Japan is under attack from a hideous space monster known as Alien X. Its rampaging tentacles drain the lifeforce out of virginal schoolgirls across the nation, leaving them withered old hags. In desperation, the army summon four seemingly ordinary little girls who once wielded awesome magical powers. Yuu Morisawa (voiced by Takako Ota) a.k.a. Creamy Mami is abducted while having fun in the park with her friends, Mai Kazuki (Yoko Obata) a.k.a. Magical Emi vanishes on stage in the middle of her magic act, Persia (Miina Tominaga) falls through a hole in the ground at the zoo, and Yumi (Mariko Shiga) is kidnapped by a man in black whilst delivering flowers. Following this rather traumatic summons for help, the girls tell the assembled military men they no longer have any powers. Whereupon they are immediately booted onto the street! Faced with Alien X, the girls cower in a nearby church where the mysterious Voice of the Light (Sukekiyo Kameyama) miraculously restores their superpowers. Now armed with cool powered suits and sci-fi weapons, the four magical girls battle the alien menace on the moon.
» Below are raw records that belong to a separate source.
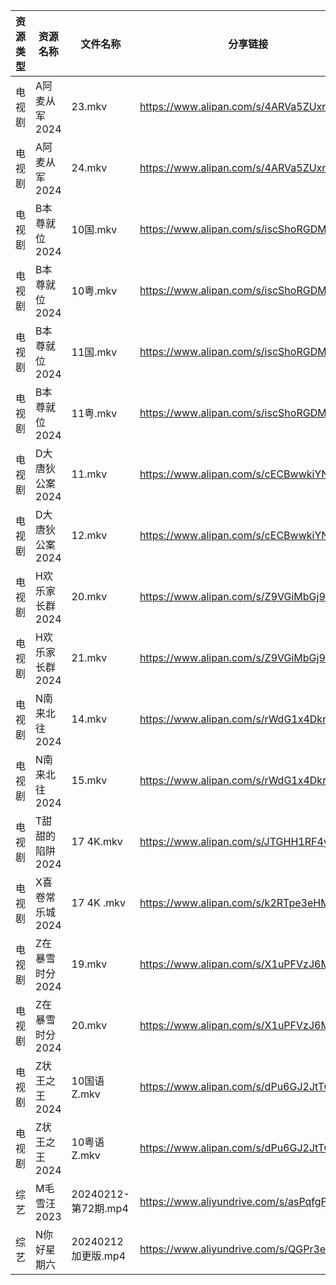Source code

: | 资源类型 | 资源名称       | 文件名称              | 分享链接                                      | 更新时间                |
| ---- | ---------- | ----------------- | ----------------------------------------- | ------------------- |
| 电视剧  | A阿麦从军2024  | 23.mkv            | https://www.alipan.com/s/4ARVa5ZUxrv      | 2024-02-13 00:05:03 |
| 电视剧  | A阿麦从军2024  | 24.mkv            | https://www.alipan.com/s/4ARVa5ZUxrv      | 2024-02-13 00:05:03 |
| 电视剧  | B本尊就位2024  | 10国.mkv           | https://www.alipan.com/s/iscShoRGDMu      | 2024-02-13 00:05:06 |
| 电视剧  | B本尊就位2024  | 10粤.mkv           | https://www.alipan.com/s/iscShoRGDMu      | 2024-02-13 00:05:06 |
| 电视剧  | B本尊就位2024  | 11国.mkv           | https://www.alipan.com/s/iscShoRGDMu      | 2024-02-13 00:05:06 |
| 电视剧  | B本尊就位2024  | 11粤.mkv           | https://www.alipan.com/s/iscShoRGDMu      | 2024-02-13 00:05:06 |
| 电视剧  | D大唐狄公案2024 | 11.mkv            | https://www.alipan.com/s/cECBwwkiYNS      | 2024-02-13 00:05:09 |
| 电视剧  | D大唐狄公案2024 | 12.mkv            | https://www.alipan.com/s/cECBwwkiYNS      | 2024-02-13 00:05:09 |
| 电视剧  | H欢乐家长群2024 | 20.mkv            | https://www.alipan.com/s/Z9VGiMbGj9U      | 2024-02-13 00:05:20 |
| 电视剧  | H欢乐家长群2024 | 21.mkv            | https://www.alipan.com/s/Z9VGiMbGj9U      | 2024-02-13 00:05:20 |
| 电视剧  | N南来北往2024  | 14.mkv            | https://www.alipan.com/s/rWdG1x4DkrT      | 2024-02-13 00:05:24 |
| 电视剧  | N南来北往2024  | 15.mkv            | https://www.alipan.com/s/rWdG1x4DkrT      | 2024-02-13 00:05:23 |
| 电视剧  | T甜甜的陷阱2024 | 17 4K.mkv         | https://www.alipan.com/s/JTGHH1RF4yq      | 2024-02-13 00:05:31 |
| 电视剧  | X喜卷常乐城2024 | 17 4K .mkv        | https://www.alipan.com/s/k2RTpe3eHMC      | 2024-02-13 00:05:36 |
| 电视剧  | Z在暴雪时分2024 | 19.mkv            | https://www.alipan.com/s/X1uPFVzJ6MD      | 2024-02-13 00:05:40 |
| 电视剧  | Z在暴雪时分2024 | 20.mkv            | https://www.alipan.com/s/X1uPFVzJ6MD      | 2024-02-13 00:05:39 |
| 电视剧  | Z状王之王2024  | 10国语Z.mkv         | https://www.alipan.com/s/dPu6GJ2JtTC      | 2024-02-13 00:05:42 |
| 电视剧  | Z状王之王2024  | 10粤语Z.mkv         | https://www.alipan.com/s/dPu6GJ2JtTC      | 2024-02-13 00:05:42 |
| 综艺   | M毛雪汪2023   | 20240212-第72期.mp4 | https://www.aliyundrive.com/s/asPqfgPRqAg | 2024-02-13 00:06:06 |
| 综艺   | N你好星期六     | 20240212加更版.mp4   | https://www.aliyundrive.com/s/QGPr3eRo3pE | 2024-02-13 00:06:09 |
Having had back-to-back success with four era-defining magical girl anime throughout the Eighties, Studio Pierrot brought the stars of Creamy Mami (1983), Magical Fairy Persia (1984), Magical Star Emi (1985) and Magical Idol Pastel Yumi (1986) together for this cross-over special to mark a fond farewell to their fans. It was the kind of lavish indulgence possible in the booming Eighties when anime fans would eagerly tune in to any candy coloured opus fixated on leggy pop princesses with fantastic superpowers, no matter how zany the premise. Then again, it’s not like things have changed all that much. In a post-modern conceit, the alien threat that unites our four maho shojo superheroines is not actually real, simply the plot of a live television showcase for their talents, complete with commercial breaks and station cards apologizing for “technical difficulties.”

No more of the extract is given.